Document images with source code:
##########

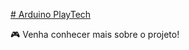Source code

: [# Arduino PlayTech](https://nanda-pereira.github.io/Arduino-PlayTech/)

🎮 Venha conhecer mais sobre o projeto!

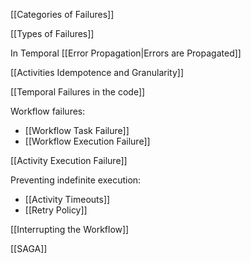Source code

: [[Categories of Failures]]

[[Types of Failures]]

In Temporal [[Error Propagation|Errors are Propagated]]

[[Activities Idempotence and Granularity]]

[[Temporal Failures in the code]]

Workflow failures:
- [[Workflow Task Failure]]
- [[Workflow Execution Failure]]

[[Activity Execution Failure]]

Preventing indefinite execution:
- [[Activity Timeouts]]
- [[Retry Policy]]

[[Interrupting the Workflow]]

[[SAGA]]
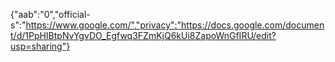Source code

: {"aab":"0","official-s":"https://www.google.com/","privacy":"https://docs.google.com/document/d/1PpHIBtpNvYgvDO_Egfwq3FZmKjQ6kUi8ZapoWnGfIRU/edit?usp=sharing"}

##########

• **WHAT THE EXERCISE ASKS**
Only the lines from the line containing "[[Temporal Failures in the code]]" through the last line of the entries above should be reproduced, word for word and without pictures.

• **ANSWER TO THE EXERCISE**
[[Temporal Failures in the code]]

Workflow failures:
- [[Workflow Task Failure]]
- [[Workflow Execution Failure]]

[[Activity Execution Failure]]

Preventing indefinite execution:
- [[Activity Timeouts]]
- [[Retry Policy]]

[[Interrupting the Workflow]]

[[SAGA]]
Source code

: {"aab":"0","official-s":"https://www.google.com/","privacy":"https://docs.google.com/document/d/1PpHIBtpNvYgvDO_Egfwq3FZmKjQ6kUi8ZapoWnGfIRU/edit?usp=sharing"}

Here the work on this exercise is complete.